Interpretable Detail-Fidelity Attention Network for Single Image
Super-Resolution
- URL: http://arxiv.org/abs/2009.13134v1
- Date: Mon, 28 Sep 2020 08:31:23 GMT
- Title: Interpretable Detail-Fidelity Attention Network for Single Image
Super-Resolution
- Authors: Yuanfei Huang, Jie Li, Xinbo Gao, Yanting Hu, Wen Lu
- Abstract summary: We propose a purposeful and interpretable detail-fidelity attention network to progressively process smoothes and details in divide-and-conquer manner.
Particularly, we propose a Hessian filtering for interpretable feature representation which is high-profile for detail inference.

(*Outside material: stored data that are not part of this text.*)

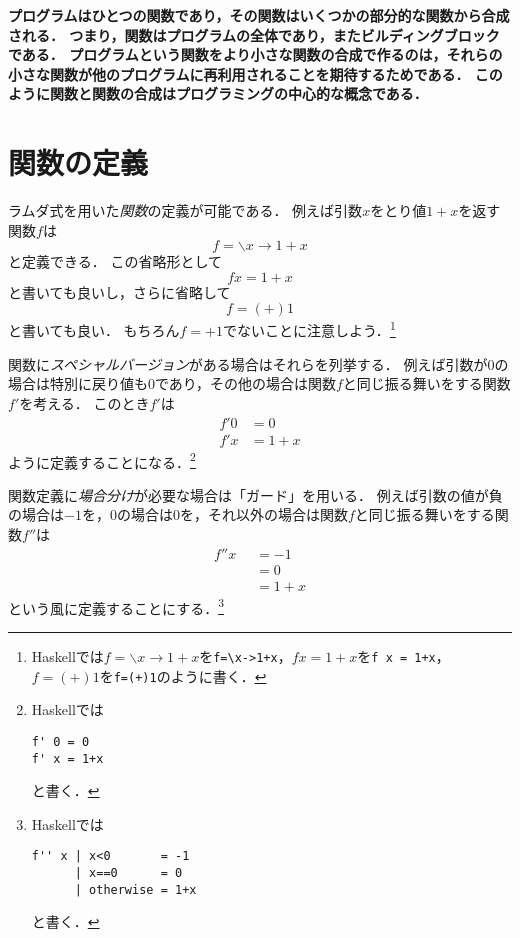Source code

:\documentclass[twocolumn]{jsbook}
\newcommand{\keyword}[1]{\emph{#1}}
\newcommand{\code}[1]{\texttt{#1}}
\newenvironment{leader}{\begingroup\bf}{\endgroup}
\newcommand{\lambdasym}{\backslash}
\newcommand{\lambdadot}{\rightarrow}
\newcommand{\lambdaexp}[2]{\lambdasym#1\lambdadot#2}
\newcommand{\binaryeq}{\equiv}
\newcommand{\binaryl}{<}
\newcommand{\guard}[1]{\mathop{\mid_{#1}}}
\newcommand{\keywordname}[1]{\mathbf{#1}}
\newcommand{\keywordotherwise}{\keywordname{otherwise}}
\begin{document}
\begin{leader}
プログラムはひとつの関数であり，その関数はいくつかの部分的な関数から合成される．
つまり，関数はプログラムの全体であり，またビルディングブロックである．
プログラムという関数をより小さな関数の合成で作るのは，それらの小さな関数が他のプログラムに再利用されることを期待するためである．
このように関数と関数の合成はプログラミングの中心的な概念である．
\end{leader}


\section{関数の定義}

ラムダ式を用いた\keyword{関数}の定義が可能である．
例えば引数$x$をとり値$1+x$を返す関数$f$は$$f=\lambdaexp{x}{1+x}$$と定義できる．
この省略形として$$fx=1+x$$と書いても良いし，さらに省略して$$f=(+)1$$と書いても良い．
もちろん$f=+1$でないことに注意しよう．\footnote{Haskellでは$f=\lambdaexp{x}{1+x}$を\code{f=\textbackslash x->1+x}，$fx=1+x$を\code{f x = 1+x}，$f=(+)1$を\code{f=(+)1}のように書く．}

関数に\keyword{スペシャルバージョン}がある場合はそれらを列挙する．
例えば引数が$0$の場合は特別に戻り値も$0$であり，その他の場合は関数$f$と同じ振る舞いをする関数$f'$を考える．
このとき$f'$は
\begin{equation*}
\begin{split}
f'0&=0\\
f'x&=1+x
\end{split}
\end{equation*}
ように定義することになる．\footnote{Haskellでは
\begin{verbatim}
f' 0 = 0
f' x = 1+x
\end{verbatim}
と書く．}

関数定義に\keyword{場合分け}が必要な場合は「ガード」を用いる．
例えば引数の値が負の場合は$-1$を，$0$の場合は$0$を，それ以外の場合は関数$f$と同じ振る舞いをする関数$f''$は
\begin{equation*}
\begin{split}
f''x&\guard{x\binaryl0}=-1\\
&\guard{x\binaryeq0}=0\\
&\guard{\keywordotherwise}=1+x
\end{split}
\end{equation*}
という風に定義することにする．\footnote{Haskellでは
\begin{verbatim}
f'' x | x<0       = -1
      | x==0      = 0
      | otherwise = 1+x
\end{verbatim}
と書く．}
\end{document}
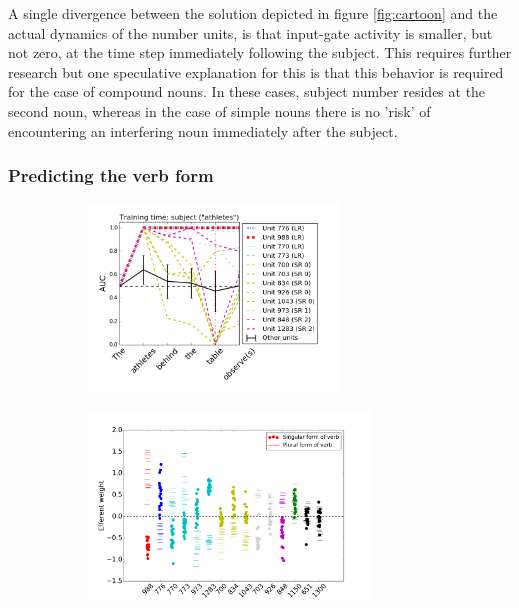 A single divergence between the solution depicted in figure \ref{fig:cartoon} and the actual dynamics of the number units, is that input-gate activity is smaller, but not zero, at the time step immediately following the subject. This requires further research but one speculative explanation for this is that this behavior is required for the case of compound nouns. In these cases, subject number resides at the second noun, whereas in the case of simple nouns there is no 'risk' of encountering an interfering noun immediately after the subject. 

\subsubsection{Predicting the verb form}\label{subsec:output-weight}
\begin{figure}[t!]
    \centering
    \begin{subfigure}{0.45\textwidth}
            \centering
            \includegraphics[height=5cm]{Figures/GAT1d_cell_nounpp_SR_LR_single_unit.png}
            \label{fig:GAT}
    \end{subfigure}
    \begin{subfigure}{0.45\textwidth}
            \centering
            \includegraphics[height=5cm]{Figures/Figure5_output_weights.png}
            \label{fig:output-weights}
    \end{subfigure}
    
\end{figure}

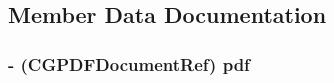 \subsection{Member Data Documentation}
\hypertarget{interface_a_p_p_child_view_controller_a49090a70e7ab1989a9675acbd042eb9e}{
\subsubsection[{pdf}]{\setlength{\rightskip}{0pt plus 5cm}-\/ (C\+G\+P\+D\+F\+Document\+Ref) pdf\hspace{0.3cm}{\ttfamily [protected]}}}\label{interface_a_p_p_child_view_controller_a49090a70e7ab1989a9675acbd042eb9e}


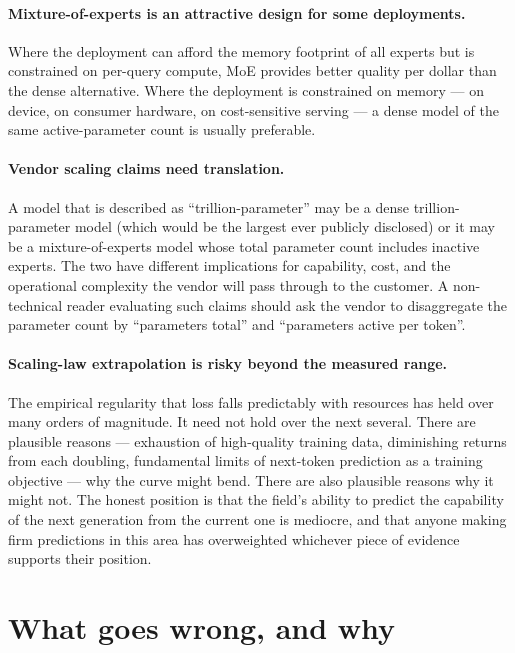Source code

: \paragraph{Mixture-of-experts is an attractive design for some
deployments.} Where the deployment can afford the memory
footprint of all experts but is constrained on per-query
compute, MoE provides better quality per dollar than the dense
alternative. Where the deployment is constrained on memory --- on
device, on consumer hardware, on cost-sensitive serving --- a
dense model of the same active-parameter count is usually
preferable.

\paragraph{Vendor scaling claims need translation.} A model
that is described as ``trillion-parameter'' may be a dense
trillion-parameter model (which would be the largest ever
publicly disclosed) or it may be a mixture-of-experts model
whose total parameter count includes inactive experts. The two
have different implications for capability, cost, and the
operational complexity the vendor will pass through to the
customer. A non-technical reader evaluating such claims should
ask the vendor to disaggregate the parameter count by
``parameters total'' and ``parameters active per token''.

\paragraph{Scaling-law extrapolation is risky beyond the
measured range.} The empirical regularity that loss falls
predictably with resources has held over many orders of
magnitude. It need not hold over the next several. There are
plausible reasons --- exhaustion of high-quality training
data, diminishing returns from each doubling, fundamental
limits of next-token prediction as a training objective ---
why the curve might bend. There are also plausible reasons
why it might not. The honest position is that the field's
ability to predict the capability of the next generation from
the current one is mediocre, and that anyone making firm
predictions in this area has overweighted whichever piece of
evidence supports their position.

\section{What goes wrong, and why}

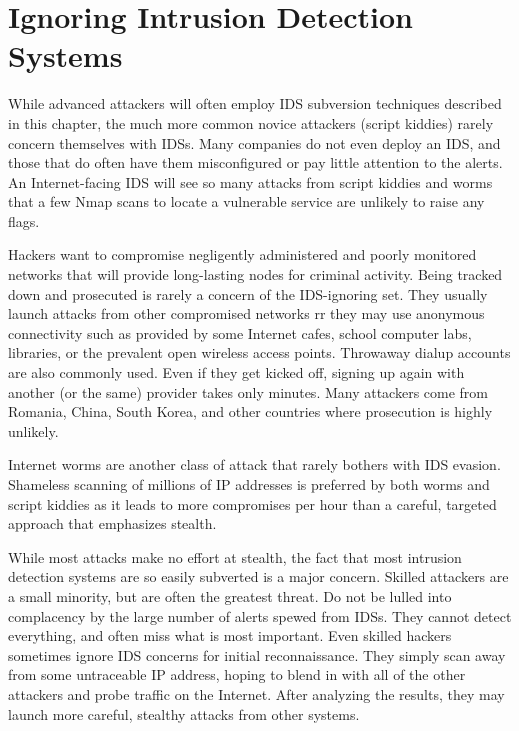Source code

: \section{Ignoring Intrusion Detection Systems}
While advanced attackers will often employ IDS subversion techniques described in this chapter, the 
much more common novice attackers (script kiddies) rarely concern themselves with IDSs. 
Many companies do not even deploy an IDS, and those that do often have them misconfigured or pay little attention to the alerts. 
An Internet-facing IDS will see so many attacks from script kiddies and worms that a few Nmap scans to locate 
a vulnerable service are unlikely to raise any flags.

Hackers want to compromise negligently administered and poorly monitored networks that will provide long-lasting nodes for criminal activity.
Being tracked down and prosecuted is rarely a concern of the IDS-ignoring set. 
They usually launch attacks from other compromised networks rr they may use anonymous connectivity such as provided by 
some Internet cafes, school computer labs, libraries, or the prevalent open wireless access points. 
Throwaway dialup accounts are also commonly used. 
Even if they get kicked off, signing up again with another (or the same) provider takes only minutes. 
Many attackers come from Romania, China, South Korea, and other countries where prosecution is highly unlikely.

Internet worms are another class of attack that rarely bothers with IDS evasion. 
Shameless scanning of millions of IP addresses is preferred by both worms and script kiddies as it 
leads to more compromises per hour than a careful, targeted approach that emphasizes stealth.

While most attacks make no effort at stealth, the fact that most intrusion detection systems are so easily subverted is a major concern. 
Skilled attackers are a small minority, but are often the greatest threat. 
Do not be lulled into complacency by the large number of alerts spewed from IDSs. 
They cannot detect everything, and often miss what is most important.
Even skilled hackers sometimes ignore IDS concerns for initial reconnaissance. 
They simply scan away from some untraceable IP address, hoping to blend in with all of the other 
attackers and probe traffic on the Internet. 
After analyzing the results, they may launch more careful, stealthy attacks from other systems.

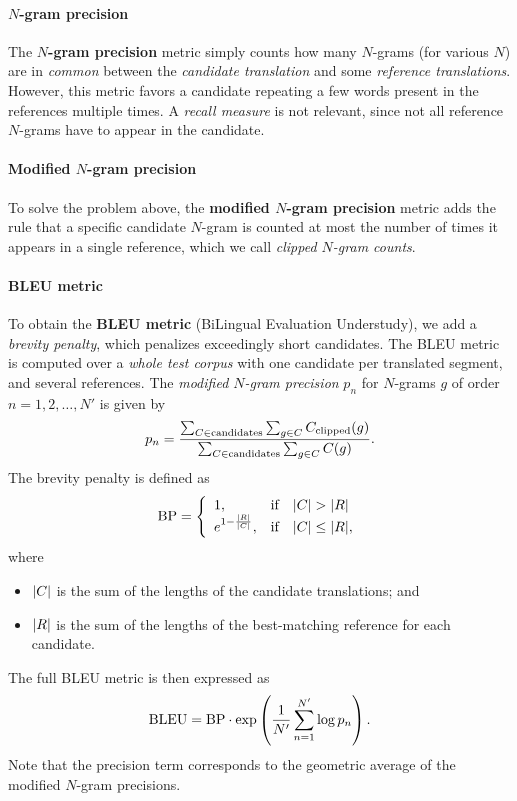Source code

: \paragraph{\(N\)-gram precision}
The \textbf{\(N\)-gram precision} metric simply counts how many \(N\)-grams (for various \(N\)) are in \emph{common} between the \emph{candidate translation} and some \emph{reference translations}.
However, this metric favors a candidate repeating a few words present in the references multiple times.
A \emph{recall measure} is not relevant, since not all reference \(N\)-grams have to appear in the candidate.

\paragraph{Modified \(N\)-gram precision}
To solve the problem above, the \textbf{modified \(N\)-gram precision} metric adds the rule that a specific candidate \(N\)-gram is counted at most the number of times it appears in a single reference, which we call \emph{clipped \(N\)-gram counts}.

\paragraph{BLEU metric}
To obtain the \textbf{BLEU metric} (BiLingual Evaluation Understudy), we add a \emph{brevity penalty}, which penalizes exceedingly short candidates.
The BLEU metric is computed over a \emph{whole test corpus} with one candidate per translated segment, and several references.
The \emph{modified \(N\)-gram precision} \(p_n\) for \(N\)-grams \(g\) of order \(n = 1, 2, \dots, N'\) is given by
\[
p_n = \frac{\sum_{C \in \textnormal{candidates}} \sum_{g \in C} C_\textnormal{clipped}(g)}{\sum_{C \in \textnormal{candidates}} \sum_{g \in C} C(g)}.
\]
The brevity penalty is defined as
\[
\textnormal{BP} = \left\{\begin{array}{l@{\quad}l}
1, & \textnormal{if} \quad \abs{C} > \abs{R} \\
e^{1 - \frac{\abs{R}}{\abs{C}}}, & \textnormal{if} \quad \abs{C} \leq \abs{R},
\end{array}\right.
\]
where
\begin{itemize}
	\item \({\left\lvert C\right\lvert}\) is the sum of the lengths of the candidate translations; and
	\item \({\left\lvert R\right\lvert}\) is the sum of the lengths of the best-matching reference for each candidate.
\end{itemize}
The full BLEU metric is then expressed as
\[
\textnormal{BLEU} = \textnormal{BP} \cdot \exp\left(\frac{1}{N'} \sum_{n = 1}^{N'} \log p_n\right).
\]
Note that the precision term corresponds to the geometric average of the modified \(N\)-gram precisions.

Experiments demonstrate that the proposed methods achieve superior performances over the state-of-the-art methods.
- Score: 89.1947690981471
- License: http://arxiv.org/licenses/nonexclusive-distrib/1.0/
- Abstract: Benefiting from the strong capabilities of deep CNNs for feature
representation and nonlinear mapping, deep-learning-based methods have achieved
excellent performance in single image super-resolution. However, most existing
SR methods depend on the high capacity of networks which is initially designed
for visual recognition, and rarely consider the initial intention of
super-resolution for detail fidelity. Aiming at pursuing this intention, there
are two challenging issues to be solved: (1) learning appropriate operators
which is adaptive to the diverse characteristics of smoothes and details; (2)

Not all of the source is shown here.